Asked if it will be possible to coexist in the dedicated lane between the ‘metrobus’ and means of soft mobility, Pedro Carvalho said that this is an issue that will have “to be articulated with the municipality of Porto”.
As for the rest of the urban arrangement of Avenida da Boavista, a source from Metro do Porto told Lusa that “only trees in poor phytosanitary condition and unable to survive will be cut down, and others will be transplanted”.
Regarding parking, the same source said that the 227 spaces currently existing on Avenida da Boavista between the homonymous traffic circle and Avenida Marechal Gomes da Costa will become 55, and the 257 spaces currently existing in Marechal will remain.
On the bridge that crosses the VCI, between Foco and Pinheiro Manso, Metro do Porto is “renewing the surface of the overpass with sidewalk and with the rehabilitation of the structure, more at an aesthetic level”, not being a “structural intervention”.
In addition to the road infrastructure itself, the work is also moving underground, renewing “much of the rainwater and wastewater collection infrastructure on Avenida da Boavista, and even water supply as well”.
The project is, for example, creating “a large rainwater collector” in the Foco area, renewing the drainage network “that will reach the VCI [Via de Cintura Interna] area”, according to Pedro Carvalho.
“We are still articulating this issue with Águas e Energia do Porto, also, for some crossings under the VCI to connect to Ribeira da Granja, functioning as a large rainwater collector for the city”, he detailed.
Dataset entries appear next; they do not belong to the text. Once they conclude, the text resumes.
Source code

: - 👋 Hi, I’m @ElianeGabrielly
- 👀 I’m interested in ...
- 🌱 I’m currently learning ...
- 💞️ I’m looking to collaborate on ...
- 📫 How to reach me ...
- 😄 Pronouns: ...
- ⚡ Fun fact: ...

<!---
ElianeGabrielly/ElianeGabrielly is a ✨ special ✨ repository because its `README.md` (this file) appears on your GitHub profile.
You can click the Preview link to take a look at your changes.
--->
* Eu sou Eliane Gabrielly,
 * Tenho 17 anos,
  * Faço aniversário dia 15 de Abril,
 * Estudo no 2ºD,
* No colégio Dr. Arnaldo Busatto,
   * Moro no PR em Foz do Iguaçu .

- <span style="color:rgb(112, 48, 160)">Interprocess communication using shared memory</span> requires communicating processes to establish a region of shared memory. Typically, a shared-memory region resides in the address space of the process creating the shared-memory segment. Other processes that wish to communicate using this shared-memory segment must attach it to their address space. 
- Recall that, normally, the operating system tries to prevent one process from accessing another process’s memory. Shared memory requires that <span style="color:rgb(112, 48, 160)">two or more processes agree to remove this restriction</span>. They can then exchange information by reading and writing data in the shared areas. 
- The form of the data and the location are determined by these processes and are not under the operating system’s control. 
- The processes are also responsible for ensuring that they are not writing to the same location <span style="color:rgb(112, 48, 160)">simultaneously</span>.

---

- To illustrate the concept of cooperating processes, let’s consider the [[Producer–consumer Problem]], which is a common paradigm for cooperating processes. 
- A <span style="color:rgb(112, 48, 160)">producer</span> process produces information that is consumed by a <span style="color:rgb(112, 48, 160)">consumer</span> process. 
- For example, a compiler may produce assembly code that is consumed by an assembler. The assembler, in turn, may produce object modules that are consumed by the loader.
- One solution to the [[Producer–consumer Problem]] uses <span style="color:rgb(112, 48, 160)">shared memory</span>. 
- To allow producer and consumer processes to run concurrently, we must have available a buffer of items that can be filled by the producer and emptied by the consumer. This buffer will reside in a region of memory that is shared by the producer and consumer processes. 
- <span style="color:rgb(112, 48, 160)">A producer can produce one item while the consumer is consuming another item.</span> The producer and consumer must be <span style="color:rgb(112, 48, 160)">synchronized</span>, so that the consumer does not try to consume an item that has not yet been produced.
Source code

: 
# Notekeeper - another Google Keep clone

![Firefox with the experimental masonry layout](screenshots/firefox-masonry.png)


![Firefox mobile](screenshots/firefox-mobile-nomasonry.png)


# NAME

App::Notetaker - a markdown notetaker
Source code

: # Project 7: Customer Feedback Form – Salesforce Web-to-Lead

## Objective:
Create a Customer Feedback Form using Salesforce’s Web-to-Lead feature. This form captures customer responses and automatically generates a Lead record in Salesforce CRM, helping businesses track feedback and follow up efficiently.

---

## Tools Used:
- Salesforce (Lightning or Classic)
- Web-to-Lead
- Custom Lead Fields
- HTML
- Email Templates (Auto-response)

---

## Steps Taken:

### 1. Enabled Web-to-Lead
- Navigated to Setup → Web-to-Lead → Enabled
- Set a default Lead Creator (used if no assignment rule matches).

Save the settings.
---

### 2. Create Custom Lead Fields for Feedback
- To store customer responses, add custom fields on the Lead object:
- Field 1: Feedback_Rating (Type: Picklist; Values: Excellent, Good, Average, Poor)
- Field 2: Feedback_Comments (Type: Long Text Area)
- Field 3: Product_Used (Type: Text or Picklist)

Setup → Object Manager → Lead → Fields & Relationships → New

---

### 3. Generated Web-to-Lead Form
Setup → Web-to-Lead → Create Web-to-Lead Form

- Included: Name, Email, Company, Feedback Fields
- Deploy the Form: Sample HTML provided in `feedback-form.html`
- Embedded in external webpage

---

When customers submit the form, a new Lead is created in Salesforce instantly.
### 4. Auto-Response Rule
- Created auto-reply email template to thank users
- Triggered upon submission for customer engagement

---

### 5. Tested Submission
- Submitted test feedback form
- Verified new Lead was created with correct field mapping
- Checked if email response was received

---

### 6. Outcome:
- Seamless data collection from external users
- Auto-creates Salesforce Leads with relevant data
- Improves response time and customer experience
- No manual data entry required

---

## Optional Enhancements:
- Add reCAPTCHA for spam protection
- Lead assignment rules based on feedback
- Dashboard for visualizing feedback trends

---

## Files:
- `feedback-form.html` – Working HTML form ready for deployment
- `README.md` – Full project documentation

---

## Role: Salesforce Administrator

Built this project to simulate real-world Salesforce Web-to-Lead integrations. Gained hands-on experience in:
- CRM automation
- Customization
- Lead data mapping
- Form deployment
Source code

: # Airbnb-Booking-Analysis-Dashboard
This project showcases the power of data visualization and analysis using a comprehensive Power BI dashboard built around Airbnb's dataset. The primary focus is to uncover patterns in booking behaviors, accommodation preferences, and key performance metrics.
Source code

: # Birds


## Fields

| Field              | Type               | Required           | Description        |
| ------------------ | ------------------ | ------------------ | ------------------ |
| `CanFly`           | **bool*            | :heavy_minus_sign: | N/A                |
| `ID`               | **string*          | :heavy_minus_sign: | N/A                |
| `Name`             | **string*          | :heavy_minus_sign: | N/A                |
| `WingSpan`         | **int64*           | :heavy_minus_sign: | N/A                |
The work is now “reaching peak production because of the longer summer days and the reduction in traffic”, while still meeting the “initial assumption” of “always keeping four lanes open to car traffic”.
Giving as an example a section in the Pinheiro Manso area, Pedro Carvalho says that “the two lanes on the south side of the avenue” and “a bit of the BRT [Bus Rapid Transit, aka ‘metrobus’] channel” have already been prepared, with “the sidewalks on the south side” and the central area still to be completed, to “make the ‘metrobus’ channel itself”, which will be painted green and is the last thing to be done, “along with the stations”.
The work is also already on Avenida Marechal Gomes da Costa, currently occupying the “area between Praça do Império and the João de Barros area on the sidewalks”, where “the adjustment of new urban insertions” is made and the “lowering of the curbs” is being done, according to Pedro Carvalho.
As for the remaining section between the intersection of Avenida da Boavista and Marechal Gomes da Costa and Praça Cidade do Salvador, known as Anémona, the public tender to carry out the work “will be launched soon”.
The investment in the BRT is fully funded by the Recovery and Resilience Plan (PRR) and amounts to €66 million, excluding VAT, and the works started at the end of January.
The Casa da Música, Guerra Junqueiro, Bessa, Pinheiro Manso, Serralves, João de Barros and Império stations are planned for the first service, and Antunes Guimarães, Garcia de Orta, Nevogilde, Castelo do Queijo, and Praça Cidade do Salvador (Anémona) are added to the section to Matosinhos.